|Good Morning Sunshine Bars |
Prep time: 10 mins
Cook time: 10 mins
Total time: 20 mins
- 6 cups Corn Chex
- 1 cup peanuts (I used Planters dry roasted unsalted)
- 1 cup packed light brown sugar
- ¾ cup light corn syrup
- ¼ cup dark corn syrup
- 1 cup creamy peanut butter (I used Skippy)
- ½ teaspoon kosher salt
- 1 tablespoon pure vanilla extract
- ½ cup white baking chips
- ½ cup peanut butter chips
- Butter a 9 by 13 inch pan. Line it with parchment. Butter the parchment.
- In a large bowl, combine Chex and peanuts. Mix together with hands just to distribute.
- In a medium saucepan, cook brown sugar and corn syrups over medium heat until they come to a boil, stirring frequently.

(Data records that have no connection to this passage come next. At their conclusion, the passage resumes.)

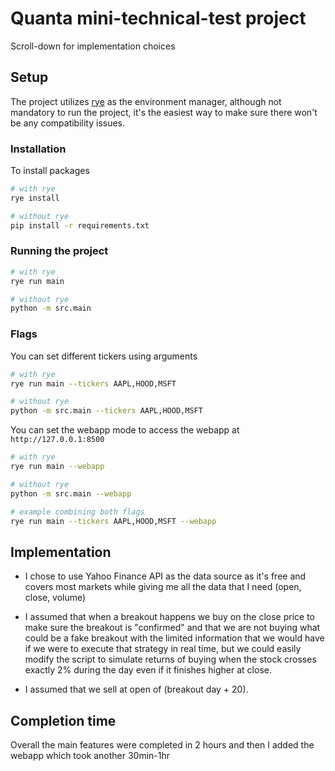 # Quanta mini-technical-test project

Scroll-down for implementation choices

## Setup

The project utilizes [rye](https://rye.astral.sh/guide/installation/) as the environment manager, although not mandatory to run the project, it's the easiest way to make sure there won't be any compatibility issues.

### Installation

To install packages

```bash
# with rye
rye install

# without rye
pip install -r requirements.txt
```

### Running the project

```bash
# with rye
rye run main

# without rye
python -m src.main

```

### Flags

You can set different tickers using arguments

```bash
# with rye
rye run main --tickers AAPL,HOOD,MSFT

# without rye
python -m src.main --tickers AAPL,HOOD,MSFT
```

You can set the webapp mode to access the webapp at `http://127.0.0.1:8500`

```bash
# with rye
rye run main --webapp

# without rye
python -m src.main --webapp

# example combining both flags
rye run main --tickers AAPL,HOOD,MSFT --webapp
```

## Implementation

- I chose to use Yahoo Finance API as the data source as it's free and covers most markets while giving me all the data that I need (open, close, volume)

- I assumed that when a breakout happens we buy on the close price to make sure the breakout is "confirmed" and that we are not buying what could be a fake breakout with the limited information that we would have if we were to execute that strategy in real time, but we could easily modify the script to simulate returns of buying when the stock crosses exactly 2% during the day even if it finishes higher at close.

- I assumed that we sell at open of (breakout day + 20).

## Completion time

Overall the main features were completed in 2 hours and then I added the webapp which took another 30min-1hr
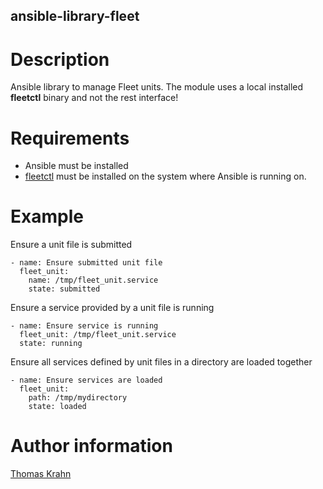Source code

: ansible-library-fleet
-------------------

# Description
Ansible library to manage Fleet units. The module uses a local installed __fleetctl__ binary and not the rest interface!

# Requirements
- Ansible must be installed
- [fleetctl] must be installed on the system where Ansible is running on.

# Example
Ensure a unit file is submitted
```
- name: Ensure submitted unit file
  fleet_unit:
    name: /tmp/fleet_unit.service
    state: submitted
```

Ensure a service provided by a unit file is running
```
- name: Ensure service is running
  fleet_unit: /tmp/fleet_unit.service
  state: running
```

Ensure all services defined by unit files in a directory are loaded together
```
- name: Ensure services are loaded
  fleet_unit:
    path: /tmp/mydirectory
    state: loaded
```

# Author information
[Thomas Krahn]

[Thomas Krahn]: mailto:ntbc@gmx.net
[fleetctl]: https://github.com/coreos/fleet/tree/master/fleetctl
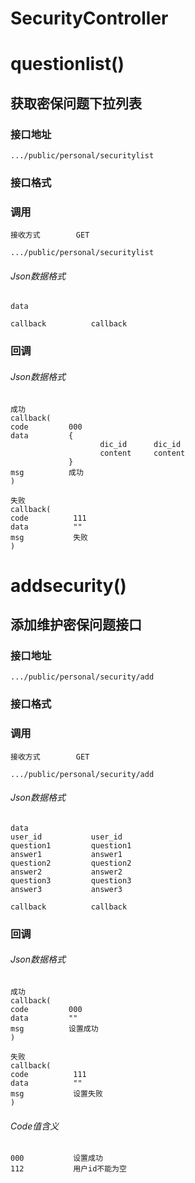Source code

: # SecurityController #
# questionlist()
## 获取密保问题下拉列表
### 接口地址


```
.../public/personal/securitylist
```

### 接口格式

### 调用

```
接收方式        GET
```

```
.../public/personal/securitylist
```

###### Json数据格式
```
data

callback          callback
```

### 回调
###### Json数据格式

```
成功
callback(
code         000
data         {
                    dic_id      dic_id
                    content     content
             }
msg          成功
)
```

```
失败
callback(
code          111
data          ""
msg           失败
)
```
# addsecurity() #
## 添加维护密保问题接口 ## 
### 接口地址


```
.../public/personal/security/add
```

### 接口格式

### 调用

```
接收方式        GET
```

```
.../public/personal/security/add
```

###### Json数据格式
```
data
user_id           user_id
question1         question1
answer1           answer1
question2         question2
answer2           answer2
question3         question3
answer3           answer3

callback          callback
```

### 回调
###### Json数据格式

```
成功
callback(
code         000
data         ""
msg          设置成功
)
```

```
失败
callback(
code          111
data          ""
msg           设置失败
)
```

###### Code值含义

```
000           设置成功
112           用户id不能为空
```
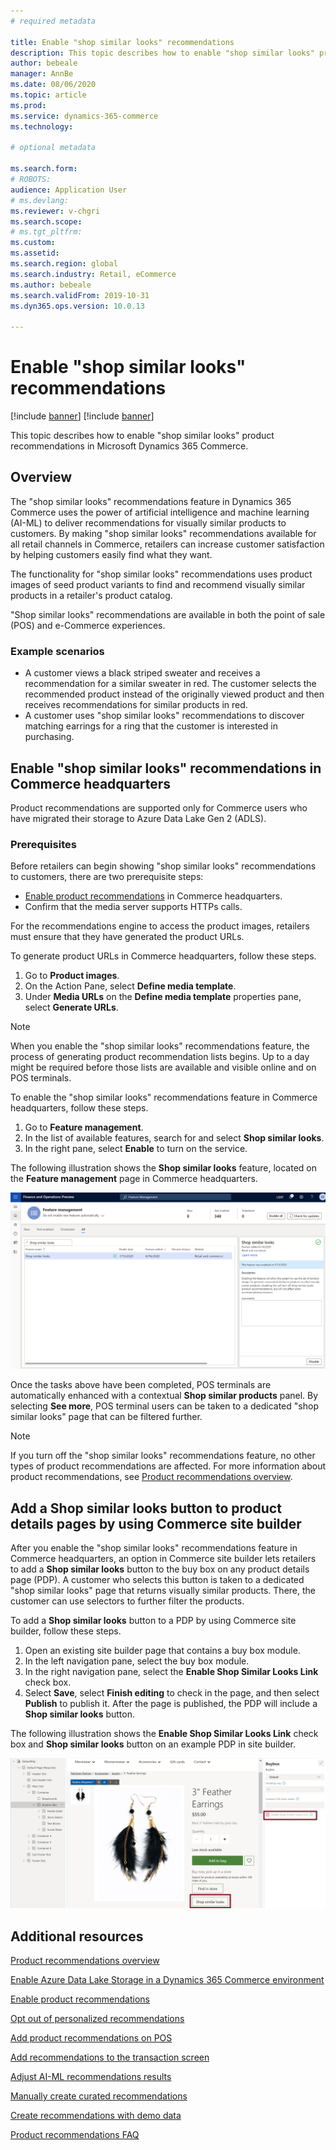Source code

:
 ```yaml
---
# required metadata

title: Enable "shop similar looks" recommendations
description: This topic describes how to enable "shop similar looks" product recommendations in Microsoft Dynamics 365 Commerce.
author: bebeale
manager: AnnBe
ms.date: 08/06/2020
ms.topic: article
ms.prod: 
ms.service: dynamics-365-commerce
ms.technology: 

# optional metadata

ms.search.form: 
# ROBOTS: 
audience: Application User
# ms.devlang: 
ms.reviewer: v-chgri
ms.search.scope: 
# ms.tgt_pltfrm: 
ms.custom: 
ms.assetid: 
ms.search.region: global
ms.search.industry: Retail, eCommerce
ms.author: bebeale
ms.search.validFrom: 2019-10-31
ms.dyn365.ops.version: 10.0.13

---
```


# Enable "shop similar looks" recommendations

[!include [banner](includes/banner.md)]
[!include [banner](includes/preview-banner.md)]

This topic describes how to enable "shop similar looks" product recommendations in Microsoft Dynamics 365 Commerce.

## Overview

The "shop similar looks" recommendations feature in Dynamics 365 Commerce uses the power of artificial intelligence and machine learning (AI-ML) to deliver recommendations for visually similar products to customers. By making "shop similar looks" recommendations available for all retail channels in Commerce, retailers can increase customer satisfaction by helping customers easily find what they want.

The functionality for "shop similar looks" recommendations uses product images of seed product variants to find and recommend visually similar products in a retailer's product catalog. 

"Shop similar looks" recommendations are available in both the point of sale (POS) and e-Commerce experiences.

### Example scenarios

- A customer views a black striped sweater and receives a recommendation for a similar sweater in red. The customer selects the recommended product instead of the originally viewed product and then receives recommendations for similar products in red. 
- A customer uses "shop similar looks" recommendations to discover matching earrings for a ring that the customer is interested in purchasing.

## Enable "shop similar looks" recommendations in Commerce headquarters

Product recommendations are supported only for Commerce users who have migrated their storage to Azure Data Lake Gen 2 (ADLS).

### Prerequisites

Before retailers can begin showing "shop similar looks" recommendations to customers, there are two prerequisite steps: 
- [Enable product recommendations](enable-product-recommendations.md) in Commerce headquarters.
- Confirm that the media server supports HTTPs calls. 

For the recommendations engine to access the product images, retailers must ensure that they have generated the product URLs.

To generate product URLs in Commerce headquarters, follow these steps.

1. Go to **Product images**.
1. On the Action Pane, select **Define media template**.
1. Under **Media URLs** on the **Define media template** properties pane, select **Generate URLs**.

> [!NOTE]
> When you enable the "shop similar looks" recommendations feature, the process of generating product recommendation lists begins. Up to a day might be required before those lists are available and visible online and on POS terminals.

To enable the "shop similar looks" recommendations feature in Commerce headquarters, follow these steps.

1. Go to **Feature management**.
1. In the list of available features, search for and select **Shop similar looks**.
1. In the right pane, select **Enable** to turn on the service.

The following illustration shows the **Shop similar looks** feature, located on the **Feature management** page in Commerce headquarters.

![The Shop similar looks feature on the Feature management page in Commerce headquarters](./media/enableshopsimilarlooks.png)

Once the tasks above have been completed, POS terminals are automatically enhanced with a contextual **Shop similar products** panel. By selecting **See more**, POS terminal users can be taken to a dedicated "shop similar looks" page that can be filtered further.

> [!NOTE]
> If you turn off the "shop similar looks" recommendations feature, no other types of product recommendations are affected. For more information about product recommendations, see [Product recommendations overview](product-recommendations.md).

## Add a Shop similar looks button to product details pages by using Commerce site builder

After you enable the "shop similar looks" recommendations feature in Commerce headquarters, an option in Commerce site builder lets retailers to add a **Shop similar looks** button to the buy box on any product details page (PDP). A customer who selects this button is taken to a dedicated "shop similar looks" page that returns visually similar products. There, the customer can use selectors to further filter the products.

To add a **Shop similar looks** button to a PDP by using Commerce site builder, follow these steps.

1. Open an existing site builder page that contains a buy box module.
1. In the left navigation pane, select the buy box module.
1. In the right navigation pane, select the **Enable Shop Similar Looks Link** check box.
1. Select **Save**, select **Finish editing** to check in the page, and then select **Publish** to publish it. After the page is published, the PDP will include a **Shop similar looks** button.

The following illustration shows the **Enable Shop Similar Looks Link** check box and **Shop similar looks** button on an example PDP in site builder.

![Enable Shop Similar Looks Link check box and Shop similar looks button on a PDP in site builder](./media/SSLecomtooling.png)

## Additional resources

[Product recommendations overview](product-recommendations.md)

[Enable Azure Data Lake Storage in a Dynamics 365 Commerce environment](enable-adls-environment.md)

[Enable product recommendations](enable-product-recommendations.md)

[Opt out of personalized recommendations](personalization-gdpr.md)

[Add product recommendations on POS](product.md)

[Add recommendations to the transaction screen](add-recommendations-control-pos-screen.md)

[Adjust AI-ML recommendations results](modify-product-recommendation-results.md)

[Manually create curated recommendations](create-editorial-recommendation-lists.md)

[Create recommendations with demo data](product-recommendations-demo-data.md)

[Product recommendations FAQ](faq-recommendations.md)

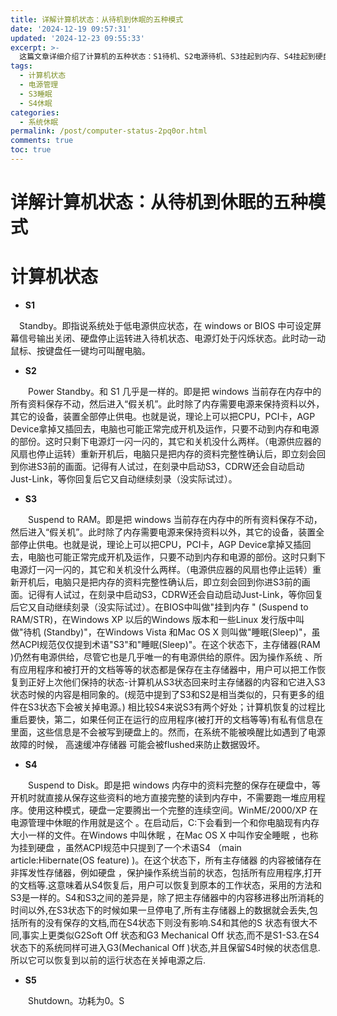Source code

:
 ```yaml
---
title: 详解计算机状态：从待机到休眠的五种模式
date: '2024-12-19 09:57:31'
updated: '2024-12-23 09:55:33'
excerpt: >-
  这篇文章详细介绍了计算机的五种状态：S1待机、S2电源待机、S3挂起到内存、S4挂起到硬盘和S5关机。S1和S2状态类似，都是低电源供应状态，但S2更为彻底。S3状态将内存数据保持不变，其他设备停止供电，恢复时快速回到原状态。S4状态将内存数据保存到硬盘，适合长时间离线，恢复时数据不会丢失。S5状态则是完全关机，功耗为0。这些状态有助于节能和管理计算机运行。
tags:
  - 计算机状态
  - 电源管理
  - S3睡眠
  - S4休眠
categories:
  - 系统休眠
permalink: /post/computer-status-2pq0or.html
comments: true
toc: true
---
```


# 详解计算机状态：从待机到休眠的五种模式

# 计算机状态

* **S1**

　Standby。即指说系统处于低电源供应状态，在 windows or BIOS 中可设定屏幕信号输出关闭、硬盘停止运转进入待机状态、电源灯处于闪烁状态。此时动一动鼠标、按键盘任一键均可叫醒电脑。

* **S2**

　　Power Standby。和 S1 几乎是一样的。即是把 windows 当前存在内存中的所有资料保存不动，然后进入“假关机”。此时除了内存需要电源来保持资料以外，其它的设备，装置全部停止供电。也就是说，理论上可以把CPU，PCI卡，AGP Device拿掉又插回去，电脑也可能正常完成开机及运作，只要不动到内存和电源的部份。这时只剩下电源灯一闪一闪的，其它和关机没什么两样。（电源供应器的风扇也停止运转）重新开机后，电脑只是把内存的资料完整性确认后，即立刻会回到你进S3前的画面。记得有人试过，在刻录中启动S3，CDRW还会自动启动Just-Link，等你回复后它又自动继续刻录（没实际试过）。

* **S3**

　　Suspend to RAM。即是把 windows 当前存在内存中的所有资料保存不动，然后进入“假关机”。此时除了内存需要电源来保持资料以外，其它的设备，装置全部停止供电。也就是说，理论上可以把CPU，PCI卡，AGP Device拿掉又插回去，电脑也可能正常完成开机及运作，只要不动到内存和电源的部份。这时只剩下电源灯一闪一闪的，其它和关机没什么两样。（电源供应器的风扇也停止运转）重新开机后，电脑只是把内存的资料完整性确认后，即立刻会回到你进S3前的画面。记得有人试过，在刻录中启动S3，CDRW还会自动启动Just-Link，等你回复后它又自动继续刻录（没实际试过）。在BIOS中叫做"挂到内存 " (Suspend to RAM/STR)，在Windows XP 以后的Windows 版本和一些Linux 发行版中叫做"待机 (Standby)"，在Windows Vista 和Mac OS X 则叫做"睡眠(Sleep)"，虽然ACPI规范仅仅提到术语"S3"和"睡眠(Sleep)"。在这个状态下，主存储器(RAM )仍然有电源供给，尽管它也是几乎唯一的有电源供给的原件。因为操作系统 、所有应用程序和被打开的文档等等的状态都是保存在主存储器中，用户可以把工作恢复到正好上次他们保持的状态-计算机从S3状态回来时主存储器的内容和它进入S3状态时候的内容是相同象的。(规范中提到了S3和S2是相当类似的，只有更多的组件在S3状态下会被关掉电源。) 相比较S4来说S3有两个好处；计算机恢复的过程比重启要快，第二，如果任何正在运行的应用程序(被打开的文档等等)有私有信息在里面，这些信息是不会被写到硬盘上的。然而，在系统不能被唤醒比如遇到了电源故障的时候， 高速缓冲存储器 可能会被flushed来防止数据毁坏。

* **S4**

　　Suspend to Disk。即是把 windows 内存中的资料完整的保存在硬盘中，等开机时就直接从保存这些资料的地方直接完整的读到内存中，不需要跑一堆应用程序。使用这种模式，硬盘一定要腾出一个完整的连续空间。WinME/2000/XP 在电源管理中休眠的作用就是这个 。在启动后，C:下会看到一个和你电脑现有内存大小一样的文件。在Windows 中叫休眠 ，在Mac OS X 中叫作安全睡眠 ，也称为挂到硬盘 ，虽然ACPI规范中只提到了一个术语S4 （main article:Hibernate(OS feature) )。在这个状态下，所有主存储器 的内容被储存在非挥发性存储器，例如硬盘 ，保护操作系统当前的状态，包括所有应用程序,打开的文档等.这意味着从S4恢复后，用户可以恢复到原本的工作状态，采用的方法和S3是一样的。S4和S3之间的差异是，除了把主存储器中的内容移进移出所消耗的时间以外,在S3状态下的时候如果一旦停电了,所有主存储器上的数据就会丢失,包括所有的没有保存的文档,而在S4状态下则没有影响.S4和其他的S 状态有很大不同,事实上更类似G2Soft Off 状态和G3 Mechanical Off 状态,而不是S1-S3.在S4状态下的系统同样可进入G3(Mechanical Off )状态,并且保留S4时候的状态信息.所以它可以恢复到以前的运行状态在关掉电源之后.

* **S5**

　　Shutdown。功耗为0。S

Boil for 1 minute. Remove from the heat and add the peanut butter, salt, and vanilla. Stir until fully combined. Immediately pour onto cereal mixture. Stir until all of the cereal and peanuts are coated with the peanut butter mixture. Pour into the prepared pan and smooth into an even layer. Allow to cool completely.
- When cool, place the white baking chips in a small bowl. Microwave on high in 30 second increments, stirring in between to promote melting, until fully melted. Drizzle over the bars. Repeat with the peanut butter chips. Allow to cool until the drizzles have hardened. Cut into bars.
- Bars may be stored in an airtight container at room temperature for up to 3 days. I do not recommend freezing this recipe. When ready to serve, microwave individual bars for 15-30 seconds until warm and slightly melty for an even better eating experience.